Segment Open

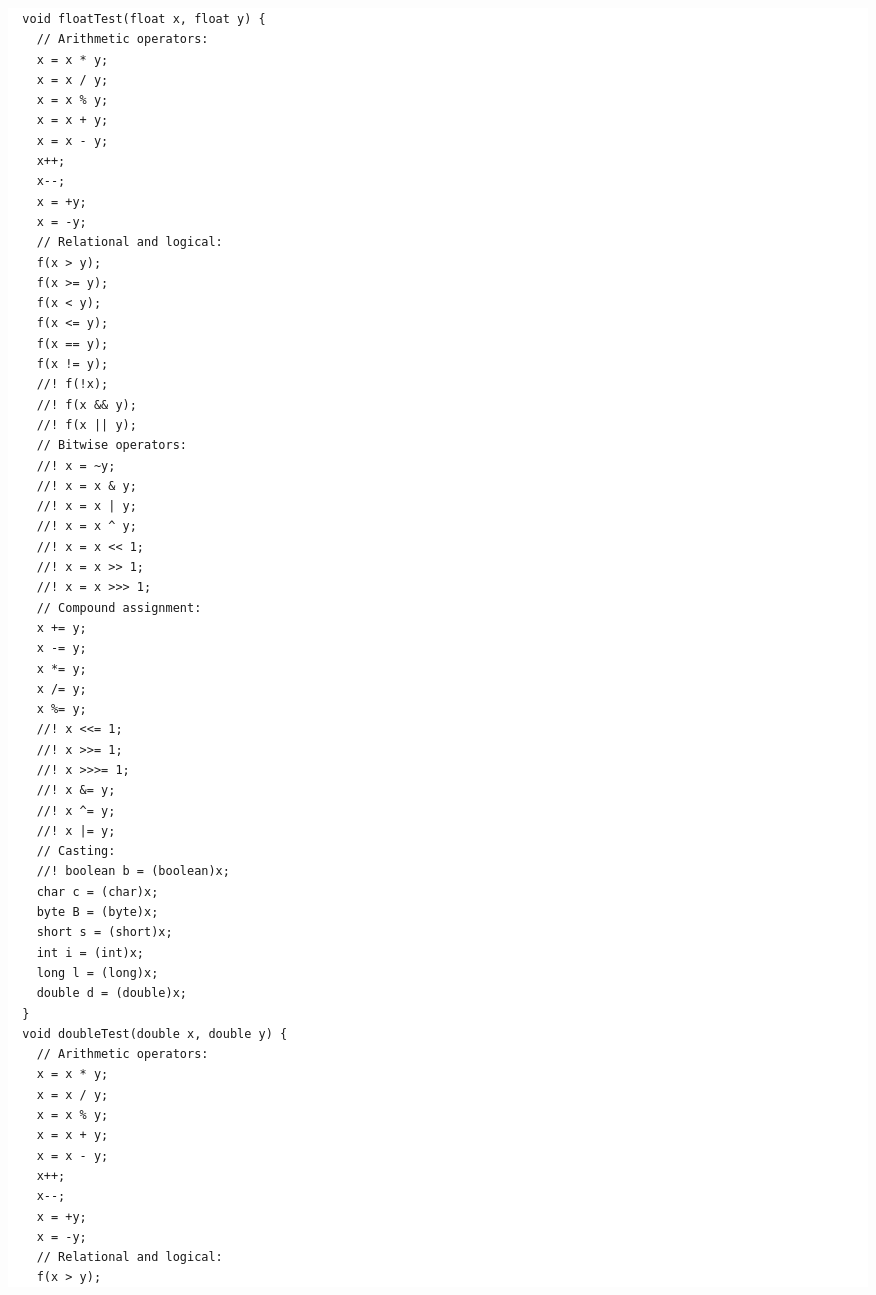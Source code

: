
 ```
  void floatTest(float x, float y) {
    // Arithmetic operators:
    x = x * y;
    x = x / y;
    x = x % y;
    x = x + y;
    x = x - y;
    x++;
    x--;
    x = +y;
    x = -y;
    // Relational and logical:
    f(x > y);
    f(x >= y);
    f(x < y);
    f(x <= y);
    f(x == y);
    f(x != y);
    //! f(!x);
    //! f(x && y);
    //! f(x || y);
    // Bitwise operators:
    //! x = ~y;
    //! x = x & y;
    //! x = x | y;
    //! x = x ^ y;
    //! x = x << 1;
    //! x = x >> 1;
    //! x = x >>> 1;
    // Compound assignment:
    x += y;
    x -= y;
    x *= y;
    x /= y;
    x %= y;
    //! x <<= 1;
    //! x >>= 1;
    //! x >>>= 1;
    //! x &= y;
    //! x ^= y;
    //! x |= y;
    // Casting:
    //! boolean b = (boolean)x;
    char c = (char)x;
    byte B = (byte)x;
    short s = (short)x;
    int i = (int)x;
    long l = (long)x;
    double d = (double)x;
  }
  void doubleTest(double x, double y) {
    // Arithmetic operators:
    x = x * y;
    x = x / y;
    x = x % y;
    x = x + y;
    x = x - y;
    x++;
    x--;
    x = +y;
    x = -y;
    // Relational and logical:
    f(x > y);
```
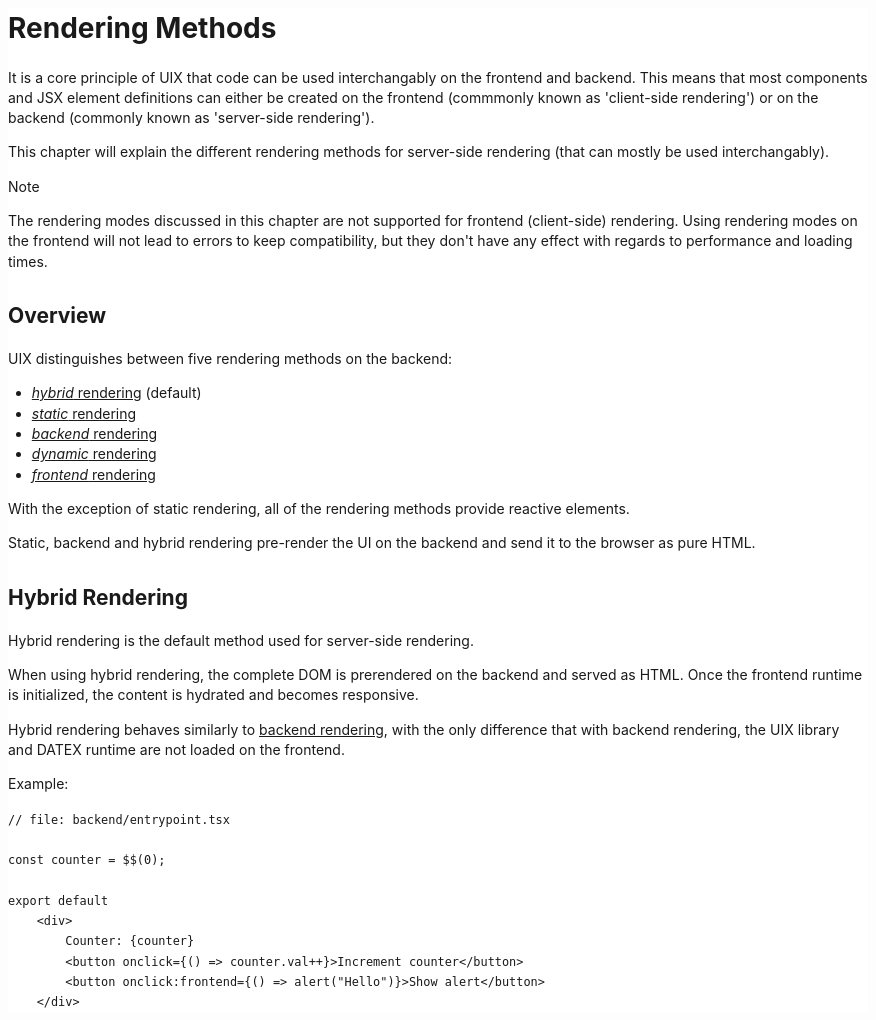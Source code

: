# Rendering Methods

It is a core principle of UIX that code can be used interchangably on the frontend and backend.
This means that most components and JSX element definitions can either be created on the frontend (commmonly known as 'client-side rendering')
or on the backend (commonly known as 'server-side rendering').

This chapter will explain the different rendering methods for server-side rendering (that can mostly be used
interchangably).

> [!NOTE]
> The rendering modes discussed in this chapter are not supported for frontend (client-side) rendering.
> Using rendering modes on the frontend will not lead to errors to keep compatibility, but they don't
> have any effect with regards to performance and loading times.

## Overview

UIX distinguishes between five rendering methods on the backend:
 * [*hybrid* rendering](#hybrid-rendering) (default)
 * [*static* rendering](#static-rendering)
 * [*backend* rendering](#backend-rendering)
 * [*dynamic* rendering](#dynamic-rendering)
 * [*frontend* rendering](#frontend-rendering)

With the exception of static rendering, all of the rendering methods
provide reactive elements.

Static, backend and hybrid rendering pre-render the UI on the backend and send it
to the browser as pure HTML.

## Hybrid Rendering

Hybrid rendering is the default method used for server-side rendering.

When using hybrid rendering, the complete DOM is prerendered on the backend and served as HTML.
Once the frontend runtime is initialized, the content is hydrated and becomes responsive.

Hybrid rendering behaves similarly to [backend rendering](#backend-rendering), with the only difference
that with backend rendering, the UIX library and DATEX runtime are not loaded on the frontend.

Example:
```tsx
// file: backend/entrypoint.tsx

const counter = $$(0);

export default
    <div>
        Counter: {counter}
        <button onclick={() => counter.val++}>Increment counter</button>
        <button onclick:frontend={() => alert("Hello")}>Show alert</button>
    </div>
```
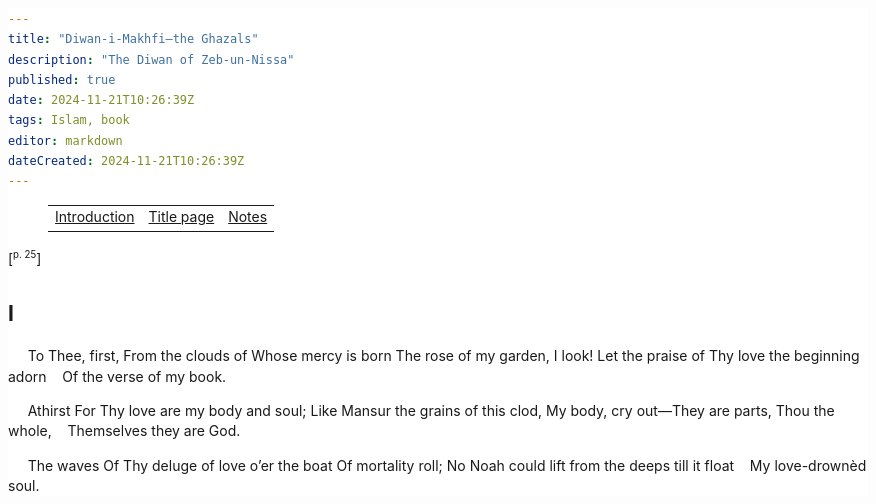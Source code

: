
 ```yaml
---
title: "Diwan-i-Makhfi—the Ghazals"
description: "The Diwan of Zeb-un-Nissa"
published: true
date: 2024-11-21T10:26:39Z
tags: Islam, book
editor: markdown
dateCreated: 2024-11-21T10:26:39Z
---
```


<figure class="table chapter-navigator">
  <table>
    <tbody>
      <tr>
        <td>
        <a href="/en/book/Islam/The_Diwan_of_Zeb_un_Nissa/Introduction">
          <span class="mdi mdi-arrow-left-drop-circle"></span><span class="pl-2">Introduction</span>
        </a>
        </td>
        <td>
        <a href="/en/book/Islam/The_Diwan_of_Zeb_un_Nissa">
          <span class="mdi mdi-book-open-variant"></span><span class="pl-2">Title page</span>
        </a>
        </td>
        <td>
        <a href="/en/book/Islam/The_Diwan_of_Zeb_un_Nissa/Notes">
          <span class="pr-2">Notes</span><span class="mdi mdi-arrow-right-drop-circle"></span>
        </a>
        </td>
      </tr>
    </tbody>
  </table>
</figure>

<span id="p25">[<sup><small>p. 25</small></sup>]</span>

## I

&nbsp;&nbsp;&nbsp;&nbsp;&nbsp;To Thee, first,
From the clouds of Whose mercy is born
The rose of my garden, I look!
Let the praise of Thy love the beginning adorn
&nbsp;&nbsp;&nbsp;Of the verse of my book.

&nbsp;&nbsp;&nbsp;&nbsp;&nbsp;Athirst
For Thy love are my body and soul;
Like Mansur the grains of this clod,
My body, cry out—They are parts, Thou the whole,
&nbsp;&nbsp;&nbsp;Themselves they are God.

&nbsp;&nbsp;&nbsp;&nbsp;&nbsp;The waves
Of Thy deluge of love o’er the boat
Of mortality roll;
No Noah could lift from the deeps till it float
&nbsp;&nbsp;&nbsp;My love-drownèd soul.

Segment Closed

# Work item
From the line that contains "The rose of my garden, I look!" down to the last line of the listing above, repeat each line exactly, and include nothing else.

# Response
The rose of my garden, I look!
Let the praise of Thy love the beginning adorn
&nbsp;&nbsp;&nbsp;Of the verse of my book.

&nbsp;&nbsp;&nbsp;&nbsp;&nbsp;Athirst
For Thy love are my body and soul;
Like Mansur the grains of this clod,
My body, cry out—They are parts, Thou the whole,
&nbsp;&nbsp;&nbsp;Themselves they are God.

&nbsp;&nbsp;&nbsp;&nbsp;&nbsp;The waves
Of Thy deluge of love o’er the boat
Of mortality roll;
No Noah could lift from the deeps till it float
&nbsp;&nbsp;&nbsp;My love-drownèd soul.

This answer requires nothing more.